Postmaster set to retire at end of month
Thirty-two years ago Denice Phillips-Kunze would strap on a mail satchel full of letters, then pile the circulars on top of the bag and trudge 12 miles through her mail route.
"The bag was as big as me," the diminutive woman laughed. "I was young."
Phillips-Kunze retires as Park Rapids' postmaster at the end of this month. She was offered an early buyout during the service's massive reorganization, so she decided to take it.
She is only one year from retiring the old-fashioned way, by aging.
She looks like a teenager.
"I don't know what I'll do with the second half of my life," she laughs, admitting that customers are shocked that she's even close to retirement age.
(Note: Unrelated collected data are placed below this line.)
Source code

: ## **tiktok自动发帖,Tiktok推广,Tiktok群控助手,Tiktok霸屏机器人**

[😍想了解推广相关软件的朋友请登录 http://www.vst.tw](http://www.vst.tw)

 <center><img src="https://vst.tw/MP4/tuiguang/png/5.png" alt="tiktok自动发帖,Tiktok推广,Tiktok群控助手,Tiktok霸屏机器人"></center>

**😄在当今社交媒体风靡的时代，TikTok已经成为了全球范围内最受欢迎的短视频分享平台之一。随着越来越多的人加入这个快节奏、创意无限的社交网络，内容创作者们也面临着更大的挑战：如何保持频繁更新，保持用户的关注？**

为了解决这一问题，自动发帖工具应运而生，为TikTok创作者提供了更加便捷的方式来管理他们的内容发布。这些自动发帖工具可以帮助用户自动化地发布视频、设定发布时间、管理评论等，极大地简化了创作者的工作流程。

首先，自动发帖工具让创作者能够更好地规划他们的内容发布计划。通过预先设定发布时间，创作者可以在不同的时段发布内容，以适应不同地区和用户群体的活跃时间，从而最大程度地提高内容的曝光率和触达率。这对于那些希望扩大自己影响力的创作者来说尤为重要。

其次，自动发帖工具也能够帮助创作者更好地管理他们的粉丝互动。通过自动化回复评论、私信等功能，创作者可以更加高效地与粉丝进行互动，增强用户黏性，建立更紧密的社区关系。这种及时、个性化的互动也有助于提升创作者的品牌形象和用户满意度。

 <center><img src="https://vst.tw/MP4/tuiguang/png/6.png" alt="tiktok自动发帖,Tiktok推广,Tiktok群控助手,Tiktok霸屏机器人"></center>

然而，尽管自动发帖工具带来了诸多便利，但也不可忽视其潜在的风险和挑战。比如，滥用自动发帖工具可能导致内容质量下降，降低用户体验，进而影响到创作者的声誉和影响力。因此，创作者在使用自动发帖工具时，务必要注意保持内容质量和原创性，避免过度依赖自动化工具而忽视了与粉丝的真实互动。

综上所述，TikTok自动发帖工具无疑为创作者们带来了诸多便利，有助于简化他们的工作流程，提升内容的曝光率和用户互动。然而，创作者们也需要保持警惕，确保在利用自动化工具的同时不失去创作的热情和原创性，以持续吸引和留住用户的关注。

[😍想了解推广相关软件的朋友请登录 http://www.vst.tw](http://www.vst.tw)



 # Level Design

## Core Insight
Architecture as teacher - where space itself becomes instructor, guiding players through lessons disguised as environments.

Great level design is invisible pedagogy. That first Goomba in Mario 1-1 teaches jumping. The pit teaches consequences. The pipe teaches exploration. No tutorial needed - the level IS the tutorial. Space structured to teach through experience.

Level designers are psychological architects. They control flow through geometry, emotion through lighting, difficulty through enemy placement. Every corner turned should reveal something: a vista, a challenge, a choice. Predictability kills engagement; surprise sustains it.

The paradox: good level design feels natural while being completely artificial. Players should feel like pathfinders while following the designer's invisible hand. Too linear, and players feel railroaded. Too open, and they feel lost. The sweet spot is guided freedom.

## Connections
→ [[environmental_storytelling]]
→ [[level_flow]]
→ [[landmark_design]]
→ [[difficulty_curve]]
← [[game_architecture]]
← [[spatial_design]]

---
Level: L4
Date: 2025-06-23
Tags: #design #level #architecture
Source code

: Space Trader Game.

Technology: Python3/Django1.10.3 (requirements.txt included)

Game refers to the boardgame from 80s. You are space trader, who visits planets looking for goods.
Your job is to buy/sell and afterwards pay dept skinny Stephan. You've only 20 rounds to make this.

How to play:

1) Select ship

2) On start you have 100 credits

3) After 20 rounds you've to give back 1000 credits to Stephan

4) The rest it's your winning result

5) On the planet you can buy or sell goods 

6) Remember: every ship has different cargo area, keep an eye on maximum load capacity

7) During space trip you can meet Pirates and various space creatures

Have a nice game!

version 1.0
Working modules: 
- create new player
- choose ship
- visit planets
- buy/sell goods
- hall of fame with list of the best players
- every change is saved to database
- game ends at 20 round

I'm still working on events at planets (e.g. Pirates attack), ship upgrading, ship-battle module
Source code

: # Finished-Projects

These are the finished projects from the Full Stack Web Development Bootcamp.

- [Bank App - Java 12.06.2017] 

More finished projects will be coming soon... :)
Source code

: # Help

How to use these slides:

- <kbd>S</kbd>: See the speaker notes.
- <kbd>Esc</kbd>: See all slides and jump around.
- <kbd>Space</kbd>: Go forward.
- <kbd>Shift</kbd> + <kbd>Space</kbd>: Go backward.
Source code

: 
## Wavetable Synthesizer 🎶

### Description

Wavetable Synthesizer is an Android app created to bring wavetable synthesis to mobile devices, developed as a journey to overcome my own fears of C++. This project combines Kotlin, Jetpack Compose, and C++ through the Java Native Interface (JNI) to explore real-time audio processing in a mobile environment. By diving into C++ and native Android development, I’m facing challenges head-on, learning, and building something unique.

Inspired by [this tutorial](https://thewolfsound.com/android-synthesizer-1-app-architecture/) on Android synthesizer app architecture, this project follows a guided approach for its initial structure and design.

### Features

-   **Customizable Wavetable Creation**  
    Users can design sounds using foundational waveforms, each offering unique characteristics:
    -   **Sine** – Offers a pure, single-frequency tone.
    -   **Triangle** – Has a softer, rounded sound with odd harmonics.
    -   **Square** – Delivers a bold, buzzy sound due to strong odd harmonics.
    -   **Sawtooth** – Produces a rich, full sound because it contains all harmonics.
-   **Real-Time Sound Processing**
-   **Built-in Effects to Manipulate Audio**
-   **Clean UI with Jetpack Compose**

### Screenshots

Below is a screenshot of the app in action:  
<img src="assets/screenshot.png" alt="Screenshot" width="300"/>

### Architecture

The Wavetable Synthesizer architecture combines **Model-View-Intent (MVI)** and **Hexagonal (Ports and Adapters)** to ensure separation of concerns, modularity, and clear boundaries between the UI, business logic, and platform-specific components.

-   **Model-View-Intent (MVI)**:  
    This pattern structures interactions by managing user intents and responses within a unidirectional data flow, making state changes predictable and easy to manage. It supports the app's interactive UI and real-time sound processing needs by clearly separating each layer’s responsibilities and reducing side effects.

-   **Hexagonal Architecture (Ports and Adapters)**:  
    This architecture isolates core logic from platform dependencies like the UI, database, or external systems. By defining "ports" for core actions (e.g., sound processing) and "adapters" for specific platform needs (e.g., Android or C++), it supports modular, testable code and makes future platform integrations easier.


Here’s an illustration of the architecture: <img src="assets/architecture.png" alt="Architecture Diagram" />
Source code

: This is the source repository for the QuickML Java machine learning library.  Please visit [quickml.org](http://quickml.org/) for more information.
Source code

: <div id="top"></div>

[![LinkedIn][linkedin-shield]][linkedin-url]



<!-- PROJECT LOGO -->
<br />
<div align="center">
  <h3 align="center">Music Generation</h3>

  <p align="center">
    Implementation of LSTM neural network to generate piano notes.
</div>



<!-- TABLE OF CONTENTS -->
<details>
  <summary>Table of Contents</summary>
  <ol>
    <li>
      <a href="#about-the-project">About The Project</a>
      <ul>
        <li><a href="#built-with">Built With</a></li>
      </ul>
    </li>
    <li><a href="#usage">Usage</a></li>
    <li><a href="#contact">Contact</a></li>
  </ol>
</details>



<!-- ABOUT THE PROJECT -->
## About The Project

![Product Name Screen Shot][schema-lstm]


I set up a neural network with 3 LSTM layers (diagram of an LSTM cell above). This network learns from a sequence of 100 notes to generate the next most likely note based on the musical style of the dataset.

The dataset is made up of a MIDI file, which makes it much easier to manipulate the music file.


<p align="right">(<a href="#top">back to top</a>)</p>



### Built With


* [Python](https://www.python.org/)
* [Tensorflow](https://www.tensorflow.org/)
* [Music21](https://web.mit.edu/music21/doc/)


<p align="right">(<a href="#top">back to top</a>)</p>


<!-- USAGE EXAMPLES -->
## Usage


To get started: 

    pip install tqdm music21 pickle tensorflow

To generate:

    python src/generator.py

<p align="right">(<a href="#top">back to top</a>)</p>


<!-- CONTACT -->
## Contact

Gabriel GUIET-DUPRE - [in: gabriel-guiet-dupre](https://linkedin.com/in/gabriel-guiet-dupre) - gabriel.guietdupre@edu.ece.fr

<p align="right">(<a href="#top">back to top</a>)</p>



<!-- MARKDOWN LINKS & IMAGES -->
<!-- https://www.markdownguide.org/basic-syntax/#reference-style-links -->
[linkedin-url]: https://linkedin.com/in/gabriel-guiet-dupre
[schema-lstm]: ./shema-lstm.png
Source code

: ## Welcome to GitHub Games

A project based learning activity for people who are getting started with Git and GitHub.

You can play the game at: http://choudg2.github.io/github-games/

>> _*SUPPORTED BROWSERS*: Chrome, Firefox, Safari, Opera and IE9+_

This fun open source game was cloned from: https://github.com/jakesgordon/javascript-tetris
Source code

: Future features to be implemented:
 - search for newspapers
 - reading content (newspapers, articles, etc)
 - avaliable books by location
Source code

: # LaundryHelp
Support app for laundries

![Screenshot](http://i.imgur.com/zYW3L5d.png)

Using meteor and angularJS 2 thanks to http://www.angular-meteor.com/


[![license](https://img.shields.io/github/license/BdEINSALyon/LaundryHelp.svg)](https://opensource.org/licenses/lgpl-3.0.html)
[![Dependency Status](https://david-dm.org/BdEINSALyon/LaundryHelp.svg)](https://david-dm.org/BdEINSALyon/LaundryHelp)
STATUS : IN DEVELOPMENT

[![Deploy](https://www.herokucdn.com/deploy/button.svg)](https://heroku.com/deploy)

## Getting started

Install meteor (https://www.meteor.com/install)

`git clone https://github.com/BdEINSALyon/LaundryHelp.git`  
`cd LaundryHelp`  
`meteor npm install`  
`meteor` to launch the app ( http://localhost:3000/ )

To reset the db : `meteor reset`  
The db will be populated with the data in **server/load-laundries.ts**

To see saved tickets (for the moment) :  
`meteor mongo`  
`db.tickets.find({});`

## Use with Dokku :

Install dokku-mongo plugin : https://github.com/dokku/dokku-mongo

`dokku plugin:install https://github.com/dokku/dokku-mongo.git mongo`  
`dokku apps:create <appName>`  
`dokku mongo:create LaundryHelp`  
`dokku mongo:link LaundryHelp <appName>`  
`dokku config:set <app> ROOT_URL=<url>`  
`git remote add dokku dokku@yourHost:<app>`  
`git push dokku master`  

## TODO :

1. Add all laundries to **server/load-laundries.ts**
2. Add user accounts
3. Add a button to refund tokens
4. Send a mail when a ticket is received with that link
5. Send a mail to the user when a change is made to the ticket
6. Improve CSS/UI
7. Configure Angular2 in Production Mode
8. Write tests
She's been commuting from Perham, where the majority of her postal career was served. She was Perham's postmaster when she was recruited to come to Park Rapids in April 2007. Before that she held positions as a carrier, clerk and then postmaster in that city.
"It was a step up," she said of the transfer to Park Rapids.
Her youngest child is almost out of college. She had four grandchildren she'll see more of.
Today, if she was lugging that satchel around, it would weigh one-fourth what it did then, she estimates.
"People don't write letters anymore," she said. "It's sad. Birthday cards are all electronic and Facebook."
Phillips-Kunze is leaving a beleaguered business battered by politics and trying to stave off bankruptcy.
The U.S. Postal Service lost $3.2 billion in the second quarter of this year and reported it is unable to make a $5.5 billion payment Aug. 1 for its retiree health account for 2011.
Another $5.5 billion payment is due Sept. 30 to cover 2012 retiree accounts.
Computers transmit much of today's communications.
Packages are now being sent via UPS and Federal Express.
"E-mails and electronics" have overshadowed the post office's raison d'etre, she acknowledged.
And Phillips-Kunze retires while a "defined benefit" level is still in place, one that gives out pension and medical benefits to all retirees.
She's leaving the politics behind, but admits to pressures as a postmaster.
Electronics have diminished the support system postmasters used to have by personally meeting and discussing issues.
"We don't meet with our peers to get the support we used to," she said, "Everything is handled electronically."
She's looking forward to gardening, reading, walking and swimming.
She briefly thought of a landscaping career after a lifetime of hard work spent as a Certified Nurse's Assistant, working at a Tasty Freeze, at the Barrel of Fun factory and in the U.S. Postal Service.
"My dad had a really strong work ethic," said the eldest of six kids. "If you were 12 you could work."
But landscaping may have to be a hobby, not a vocation. She said she doubts she can still do the heavy lifting required.
A temporary officer will be put in charge of the Park Rapids office until the position is filled, likely by October.
Even the hiring process is done online, she said.
So the lucky candidate won't be getting a card in the mail informing her or him they got the job or delivered by postal carrier.